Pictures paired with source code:
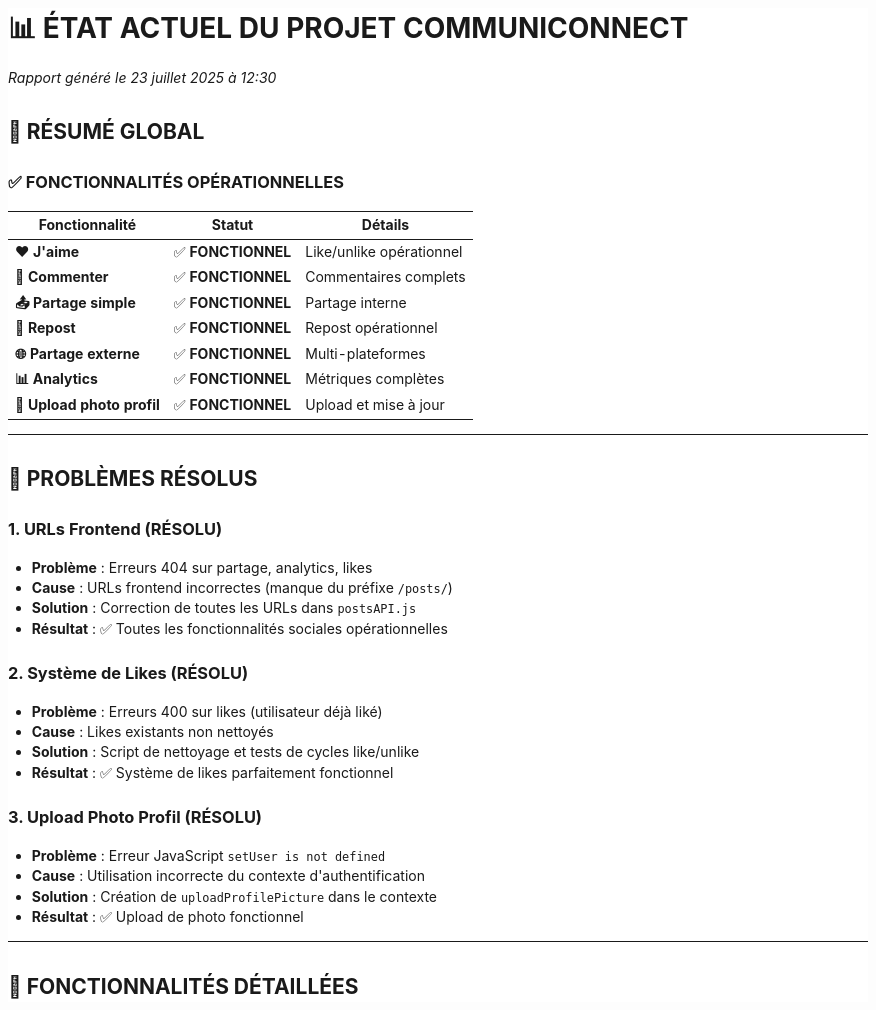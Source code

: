 # 📊 ÉTAT ACTUEL DU PROJET COMMUNICONNECT
*Rapport généré le 23 juillet 2025 à 12:30*

## 🎯 **RÉSUMÉ GLOBAL**

### ✅ **FONCTIONNALITÉS OPÉRATIONNELLES**

| Fonctionnalité | Statut | Détails |
|---|---|---|
| **❤️ J'aime** | ✅ **FONCTIONNEL** | Like/unlike opérationnel |
| **💬 Commenter** | ✅ **FONCTIONNEL** | Commentaires complets |
| **📤 Partage simple** | ✅ **FONCTIONNEL** | Partage interne |
| **🔄 Repost** | ✅ **FONCTIONNEL** | Repost opérationnel |
| **🌐 Partage externe** | ✅ **FONCTIONNEL** | Multi-plateformes |
| **📊 Analytics** | ✅ **FONCTIONNEL** | Métriques complètes |
| **📸 Upload photo profil** | ✅ **FONCTIONNEL** | Upload et mise à jour |

---

## 🔧 **PROBLÈMES RÉSOLUS**

### **1. URLs Frontend (RÉSOLU)**
- **Problème** : Erreurs 404 sur partage, analytics, likes
- **Cause** : URLs frontend incorrectes (manque du préfixe `/posts/`)
- **Solution** : Correction de toutes les URLs dans `postsAPI.js`
- **Résultat** : ✅ Toutes les fonctionnalités sociales opérationnelles

### **2. Système de Likes (RÉSOLU)**
- **Problème** : Erreurs 400 sur likes (utilisateur déjà liké)
- **Cause** : Likes existants non nettoyés
- **Solution** : Script de nettoyage et tests de cycles like/unlike
- **Résultat** : ✅ Système de likes parfaitement fonctionnel

### **3. Upload Photo Profil (RÉSOLU)**
- **Problème** : Erreur JavaScript `setUser is not defined`
- **Cause** : Utilisation incorrecte du contexte d'authentification
- **Solution** : Création de `uploadProfilePicture` dans le contexte
- **Résultat** : ✅ Upload de photo fonctionnel

---

## 🚀 **FONCTIONNALITÉS DÉTAILLÉES**
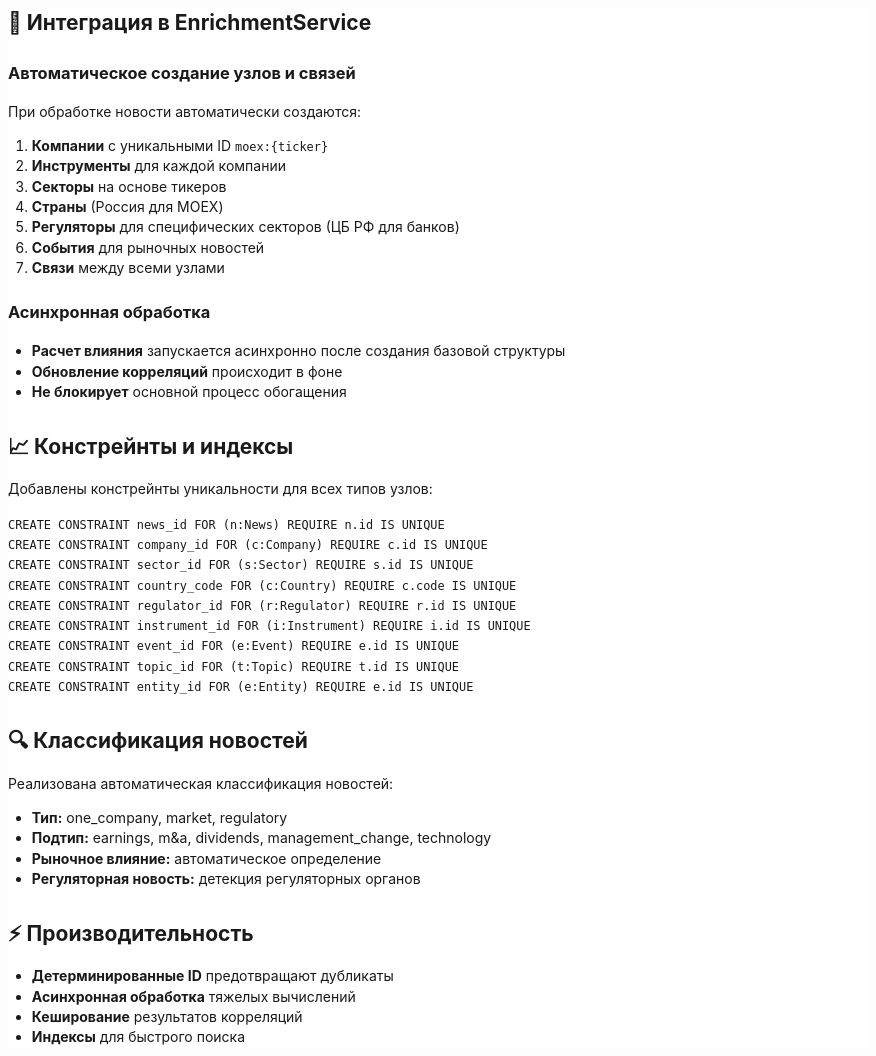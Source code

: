 ## 🚀 Интеграция в EnrichmentService

### Автоматическое создание узлов и связей

При обработке новости автоматически создаются:

1. **Компании** с уникальными ID `moex:{ticker}`
2. **Инструменты** для каждой компании
3. **Секторы** на основе тикеров
4. **Страны** (Россия для MOEX)
5. **Регуляторы** для специфических секторов (ЦБ РФ для банков)
6. **События** для рыночных новостей
7. **Связи** между всеми узлами

### Асинхронная обработка

- **Расчет влияния** запускается асинхронно после создания базовой структуры
- **Обновление корреляций** происходит в фоне
- **Не блокирует** основной процесс обогащения

## 📈 Констрейнты и индексы

Добавлены констрейнты уникальности для всех типов узлов:

```cypher
CREATE CONSTRAINT news_id FOR (n:News) REQUIRE n.id IS UNIQUE
CREATE CONSTRAINT company_id FOR (c:Company) REQUIRE c.id IS UNIQUE
CREATE CONSTRAINT sector_id FOR (s:Sector) REQUIRE s.id IS UNIQUE
CREATE CONSTRAINT country_code FOR (c:Country) REQUIRE c.code IS UNIQUE
CREATE CONSTRAINT regulator_id FOR (r:Regulator) REQUIRE r.id IS UNIQUE
CREATE CONSTRAINT instrument_id FOR (i:Instrument) REQUIRE i.id IS UNIQUE
CREATE CONSTRAINT event_id FOR (e:Event) REQUIRE e.id IS UNIQUE
CREATE CONSTRAINT topic_id FOR (t:Topic) REQUIRE t.id IS UNIQUE
CREATE CONSTRAINT entity_id FOR (e:Entity) REQUIRE e.id IS UNIQUE
```

## 🔍 Классификация новостей

Реализована автоматическая классификация новостей:

- **Тип:** one_company, market, regulatory
- **Подтип:** earnings, m&a, dividends, management_change, technology
- **Рыночное влияние:** автоматическое определение
- **Регуляторная новость:** детекция регуляторных органов

## ⚡ Производительность

- **Детерминированные ID** предотвращают дубликаты
- **Асинхронная обработка** тяжелых вычислений
- **Кеширование** результатов корреляций
- **Индексы** для быстрого поиска

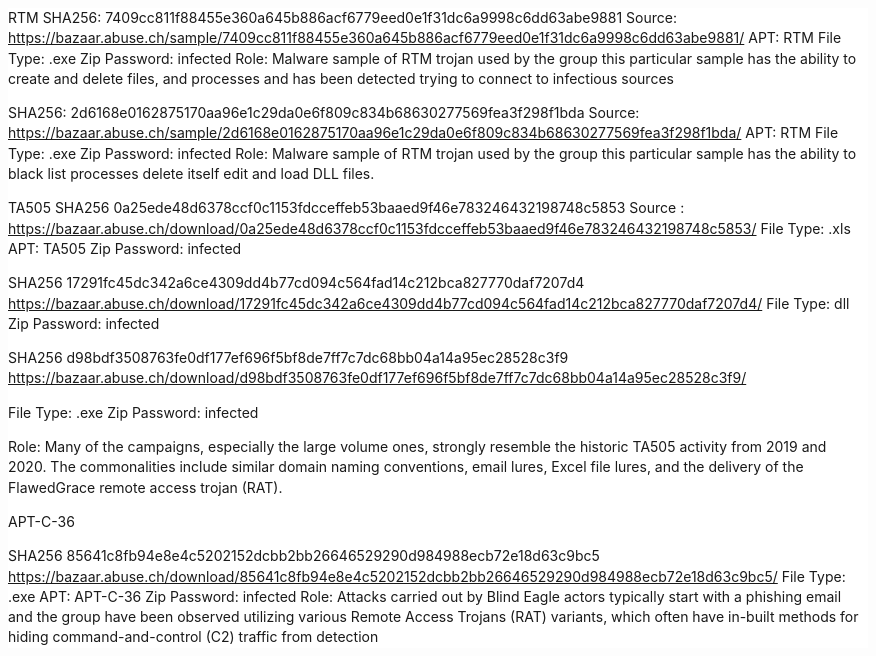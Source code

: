 
RTM
SHA256: 7409cc811f88455e360a645b886acf6779eed0e1f31dc6a9998c6dd63abe9881
Source: https://bazaar.abuse.ch/sample/7409cc811f88455e360a645b886acf6779eed0e1f31dc6a9998c6dd63abe9881/
APT: RTM
File Type: .exe
Zip Password: infected
Role: Malware sample of RTM trojan used by the group this particular sample has the ability to create and delete files, and processes and has been detected trying to connect to infectious sources

SHA256: 2d6168e0162875170aa96e1c29da0e6f809c834b68630277569fea3f298f1bda
Source: https://bazaar.abuse.ch/sample/2d6168e0162875170aa96e1c29da0e6f809c834b68630277569fea3f298f1bda/
APT: RTM
File Type: .exe
Zip Password: infected
Role: Malware sample of RTM trojan used by the group this particular sample has the ability to black list processes delete itself edit and load DLL files.

TA505
SHA256 0a25ede48d6378ccf0c1153fdcceffeb53baaed9f46e783246432198748c5853
Source : https://bazaar.abuse.ch/download/0a25ede48d6378ccf0c1153fdcceffeb53baaed9f46e783246432198748c5853/
File Type: .xls
APT: TA505
Zip Password: infected 

SHA256 17291fc45dc342a6ce4309dd4b77cd094c564fad14c212bca827770daf7207d4
https://bazaar.abuse.ch/download/17291fc45dc342a6ce4309dd4b77cd094c564fad14c212bca827770daf7207d4/
File Type: dll
Zip Password: infected 

SHA256 d98bdf3508763fe0df177ef696f5bf8de7ff7c7dc68bb04a14a95ec28528c3f9
https://bazaar.abuse.ch/download/d98bdf3508763fe0df177ef696f5bf8de7ff7c7dc68bb04a14a95ec28528c3f9/

File Type: .exe
Zip Password: infected 

Role: Many of the campaigns, especially the large volume ones, strongly resemble the historic TA505 activity from 2019 and 2020. The commonalities include similar domain naming conventions, email lures, Excel file lures, and the delivery of the FlawedGrace remote access trojan (RAT).








APT-C-36 

SHA256 85641c8fb94e8e4c5202152dcbb2bb26646529290d984988ecb72e18d63c9bc5
https://bazaar.abuse.ch/download/85641c8fb94e8e4c5202152dcbb2bb26646529290d984988ecb72e18d63c9bc5/
File Type: .exe
APT: APT-C-36
Zip Password: infected 
Role: Attacks carried out by Blind Eagle actors typically start with a phishing email and the group have been observed utilizing various Remote Access Trojans (RAT) variants, which often have in-built methods for hiding command-and-control (C2) traffic from detection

WHAT THE TASK REQUIRES
Transcribe the records above exactly and drop every picture.

REPLY TO THE EXERCISE
Source code

: # 📊 ÉTAT ACTUEL DU PROJET COMMUNICONNECT
*Rapport généré le 23 juillet 2025 à 12:30*

## 🎯 **RÉSUMÉ GLOBAL**

### ✅ **FONCTIONNALITÉS OPÉRATIONNELLES**

| Fonctionnalité | Statut | Détails |
|---|---|---|
| **❤️ J'aime** | ✅ **FONCTIONNEL** | Like/unlike opérationnel |
| **💬 Commenter** | ✅ **FONCTIONNEL** | Commentaires complets |
| **📤 Partage simple** | ✅ **FONCTIONNEL** | Partage interne |
| **🔄 Repost** | ✅ **FONCTIONNEL** | Repost opérationnel |
| **🌐 Partage externe** | ✅ **FONCTIONNEL** | Multi-plateformes |
| **📊 Analytics** | ✅ **FONCTIONNEL** | Métriques complètes |
| **📸 Upload photo profil** | ✅ **FONCTIONNEL** | Upload et mise à jour |

---

## 🔧 **PROBLÈMES RÉSOLUS**

### **1. URLs Frontend (RÉSOLU)**
- **Problème** : Erreurs 404 sur partage, analytics, likes
- **Cause** : URLs frontend incorrectes (manque du préfixe `/posts/`)
- **Solution** : Correction de toutes les URLs dans `postsAPI.js`
- **Résultat** : ✅ Toutes les fonctionnalités sociales opérationnelles

### **2. Système de Likes (RÉSOLU)**
- **Problème** : Erreurs 400 sur likes (utilisateur déjà liké)
- **Cause** : Likes existants non nettoyés
- **Solution** : Script de nettoyage et tests de cycles like/unlike
- **Résultat** : ✅ Système de likes parfaitement fonctionnel

### **3. Upload Photo Profil (RÉSOLU)**
- **Problème** : Erreur JavaScript `setUser is not defined`
- **Cause** : Utilisation incorrecte du contexte d'authentification
- **Solution** : Création de `uploadProfilePicture` dans le contexte
- **Résultat** : ✅ Upload de photo fonctionnel

---

## 🚀 **FONCTIONNALITÉS DÉTAILLÉES**
Source code

: ## 🚀 Интеграция в EnrichmentService

### Автоматическое создание узлов и связей

При обработке новости автоматически создаются:

1. **Компании** с уникальными ID `moex:{ticker}`
2. **Инструменты** для каждой компании
3. **Секторы** на основе тикеров
4. **Страны** (Россия для MOEX)
5. **Регуляторы** для специфических секторов (ЦБ РФ для банков)
6. **События** для рыночных новостей
7. **Связи** между всеми узлами

### Асинхронная обработка

- **Расчет влияния** запускается асинхронно после создания базовой структуры
- **Обновление корреляций** происходит в фоне
- **Не блокирует** основной процесс обогащения

## 📈 Констрейнты и индексы

Добавлены констрейнты уникальности для всех типов узлов:

```cypher
CREATE CONSTRAINT news_id FOR (n:News) REQUIRE n.id IS UNIQUE
CREATE CONSTRAINT company_id FOR (c:Company) REQUIRE c.id IS UNIQUE
CREATE CONSTRAINT sector_id FOR (s:Sector) REQUIRE s.id IS UNIQUE
CREATE CONSTRAINT country_code FOR (c:Country) REQUIRE c.code IS UNIQUE
CREATE CONSTRAINT regulator_id FOR (r:Regulator) REQUIRE r.id IS UNIQUE
CREATE CONSTRAINT instrument_id FOR (i:Instrument) REQUIRE i.id IS UNIQUE
CREATE CONSTRAINT event_id FOR (e:Event) REQUIRE e.id IS UNIQUE
CREATE CONSTRAINT topic_id FOR (t:Topic) REQUIRE t.id IS UNIQUE
CREATE CONSTRAINT entity_id FOR (e:Entity) REQUIRE e.id IS UNIQUE
```

## 🔍 Классификация новостей

Реализована автоматическая классификация новостей:

- **Тип:** one_company, market, regulatory
- **Подтип:** earnings, m&a, dividends, management_change, technology
- **Рыночное влияние:** автоматическое определение
- **Регуляторная новость:** детекция регуляторных органов

## ⚡ Производительность

- **Детерминированные ID** предотвращают дубликаты
- **Асинхронная обработка** тяжелых вычислений
- **Кеширование** результатов корреляций
- **Индексы** для быстрого поиска

Source code

: 
RTM
SHA256: 7409cc811f88455e360a645b886acf6779eed0e1f31dc6a9998c6dd63abe9881
Source: https://bazaar.abuse.ch/sample/7409cc811f88455e360a645b886acf6779eed0e1f31dc6a9998c6dd63abe9881/
APT: RTM
File Type: .exe
Zip Password: infected
Role: Malware sample of RTM trojan used by the group this particular sample has the ability to create and delete files, and processes and has been detected trying to connect to infectious sources

SHA256: 2d6168e0162875170aa96e1c29da0e6f809c834b68630277569fea3f298f1bda
Source: https://bazaar.abuse.ch/sample/2d6168e0162875170aa96e1c29da0e6f809c834b68630277569fea3f298f1bda/
APT: RTM
File Type: .exe
Zip Password: infected
Role: Malware sample of RTM trojan used by the group this particular sample has the ability to black list processes delete itself edit and load DLL files.

TA505
SHA256 0a25ede48d6378ccf0c1153fdcceffeb53baaed9f46e783246432198748c5853
Source : https://bazaar.abuse.ch/download/0a25ede48d6378ccf0c1153fdcceffeb53baaed9f46e783246432198748c5853/
File Type: .xls
APT: TA505
Zip Password: infected 

SHA256 17291fc45dc342a6ce4309dd4b77cd094c564fad14c212bca827770daf7207d4
https://bazaar.abuse.ch/download/17291fc45dc342a6ce4309dd4b77cd094c564fad14c212bca827770daf7207d4/
File Type: dll
Zip Password: infected 

SHA256 d98bdf3508763fe0df177ef696f5bf8de7ff7c7dc68bb04a14a95ec28528c3f9
https://bazaar.abuse.ch/download/d98bdf3508763fe0df177ef696f5bf8de7ff7c7dc68bb04a14a95ec28528c3f9/

File Type: .exe
Zip Password: infected 

Role: Many of the campaigns, especially the large volume ones, strongly resemble the historic TA505 activity from 2019 and 2020. The commonalities include similar domain naming conventions, email lures, Excel file lures, and the delivery of the FlawedGrace remote access trojan (RAT).








APT-C-36 

SHA256 85641c8fb94e8e4c5202152dcbb2bb26646529290d984988ecb72e18d63c9bc5
https://bazaar.abuse.ch/download/85641c8fb94e8e4c5202152dcbb2bb26646529290d984988ecb72e18d63c9bc5/
File Type: .exe
APT: APT-C-36
Zip Password: infected 
Role: Attacks carried out by Blind Eagle actors typically start with a phishing email and the group have been observed utilizing various Remote Access Trojans (RAT) variants, which often have in-built methods for hiding command-and-control (C2) traffic from detection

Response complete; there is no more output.